16 Juni 2006

NATO-Erfolge: Die "Shanghai"-Gruppe bzw. die Gruendung einer asiatischen Anti-NATO-Gruppe

Die Hegemonial- und Militärpolitik des militaristischen "Verteidungs"bündnisses NATO bewirkt zur Zeit die Gründung einer asiatischen Anti-NATO-Gruppe. Hintergründe dazu hier, hier, hier, hier, hier, und hier..

1 Comments:

At 16 Juni, 2006 22:55, Anonymous Jochen said...

Hi Dean,
erstmal danke für die guten Tipps. So sauer, wie ich auf meine alte Firma bin, werde ich das wahrscheinlich wirklich tun. Noch dazu wurde bei einigen meiner studentischen Arbeitskollegen tatsächlich AV abgeführt. Warum nicht bei mir, bleibt mir ein Rätsel.

Gut, ganz so tragisch war es die letzten Monate trotzdem nicht, Freiberufler zu sein hat schon seine Vorteile und meine jetzige Tätigkeit werde ich auf jeden Fall auch neben der Dissertation beibehalten. Und Zeit zum Bloggen werde ich auch wieder finden:)

Aber nun zum Thema: Das Buhlen Irans um asiatische Schützenhilfe ist gar keine so schlechte Sache und verspricht eine gewisse Stabilisierung des "Great Game" um die zentralasiatische Erdölregion. Ich denke mal, dass "Adolf"inedschad vom Wächterrat zu diesem Schritt gedrängt wurde, um das Feuer aus der gegenwärtigen Atomdiskussion zu nehmen. Man hätte einerseits die russischen Interessen an der Region mit im Boot, andererseits könnte sich der Iran als machtvoller Garant dafür etablieren, dass die kleinen muslimischen Staaten im Ressourcenpoker nicht von Russland über den Tisch gezogen werden.

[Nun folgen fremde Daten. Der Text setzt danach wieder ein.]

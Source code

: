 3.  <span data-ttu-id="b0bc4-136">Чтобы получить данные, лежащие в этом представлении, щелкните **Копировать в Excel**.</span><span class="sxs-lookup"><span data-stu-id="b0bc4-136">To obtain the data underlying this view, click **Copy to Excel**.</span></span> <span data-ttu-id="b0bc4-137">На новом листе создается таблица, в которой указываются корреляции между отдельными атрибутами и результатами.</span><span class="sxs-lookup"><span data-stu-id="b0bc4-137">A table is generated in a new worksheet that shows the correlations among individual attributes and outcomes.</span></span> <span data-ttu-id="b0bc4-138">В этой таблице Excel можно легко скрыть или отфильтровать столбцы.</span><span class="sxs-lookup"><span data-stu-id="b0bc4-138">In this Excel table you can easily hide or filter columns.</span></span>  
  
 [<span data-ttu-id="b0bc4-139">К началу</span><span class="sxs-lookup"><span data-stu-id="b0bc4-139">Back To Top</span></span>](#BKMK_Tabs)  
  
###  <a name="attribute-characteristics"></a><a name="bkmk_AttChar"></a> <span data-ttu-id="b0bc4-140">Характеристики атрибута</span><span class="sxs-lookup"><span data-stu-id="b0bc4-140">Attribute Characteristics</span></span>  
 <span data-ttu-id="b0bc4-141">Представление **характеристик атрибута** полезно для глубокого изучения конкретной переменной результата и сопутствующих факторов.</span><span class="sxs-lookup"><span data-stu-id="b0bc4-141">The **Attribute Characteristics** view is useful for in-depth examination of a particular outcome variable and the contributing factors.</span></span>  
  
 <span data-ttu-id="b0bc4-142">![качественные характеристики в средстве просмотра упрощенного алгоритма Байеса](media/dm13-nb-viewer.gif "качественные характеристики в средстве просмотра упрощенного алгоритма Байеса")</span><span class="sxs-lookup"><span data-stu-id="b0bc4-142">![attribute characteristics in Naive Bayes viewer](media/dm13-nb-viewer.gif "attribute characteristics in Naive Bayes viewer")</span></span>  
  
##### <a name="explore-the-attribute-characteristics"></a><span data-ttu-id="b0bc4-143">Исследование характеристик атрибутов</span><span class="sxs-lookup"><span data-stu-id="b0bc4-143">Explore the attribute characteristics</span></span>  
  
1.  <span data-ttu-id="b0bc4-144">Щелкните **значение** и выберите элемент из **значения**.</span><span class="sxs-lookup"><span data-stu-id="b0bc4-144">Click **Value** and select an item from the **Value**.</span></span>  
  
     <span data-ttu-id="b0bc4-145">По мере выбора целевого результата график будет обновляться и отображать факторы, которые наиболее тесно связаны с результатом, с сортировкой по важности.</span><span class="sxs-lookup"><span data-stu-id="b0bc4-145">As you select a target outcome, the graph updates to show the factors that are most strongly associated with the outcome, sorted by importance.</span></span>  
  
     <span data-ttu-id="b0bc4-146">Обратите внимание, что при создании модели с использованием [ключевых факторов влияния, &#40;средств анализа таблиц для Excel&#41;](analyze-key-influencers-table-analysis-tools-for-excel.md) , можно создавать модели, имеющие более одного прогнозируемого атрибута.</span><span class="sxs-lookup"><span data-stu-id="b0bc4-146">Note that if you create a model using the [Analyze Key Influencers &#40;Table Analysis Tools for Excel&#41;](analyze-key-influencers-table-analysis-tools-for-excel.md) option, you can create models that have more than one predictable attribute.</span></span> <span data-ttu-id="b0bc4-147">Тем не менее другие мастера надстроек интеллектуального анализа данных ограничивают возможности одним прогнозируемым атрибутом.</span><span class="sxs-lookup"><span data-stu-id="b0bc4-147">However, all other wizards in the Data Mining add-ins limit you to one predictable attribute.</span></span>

Für den Westen hätte das den Vorteil, dass Russland und Indien muslimische Ambitionen auf wirtschaftliche Interessen kanalisieren und somit drohenden zwischenstaatlichen Konflikten dämpfend entgegenwirken könnten. Die NATO könnte sich dann wieder selektiv auf Out-of-Area-Einsätze in singulären Konflikten konzentrieren (um weiterhin Daseinsberechtigung vorzugaukeln)und die Polarisierung zwischen der sogenannten "westlichen" und der sogenannten "muslimischen" Welt würde wieder etwas in den Hintergrund treten.

In anderen Worten: man würde also Zeit gewinnen und den letzten großen Verteilungskonflikt noch etwas nach Hinten verschieben (gaaaanz frei nach Axelrod:))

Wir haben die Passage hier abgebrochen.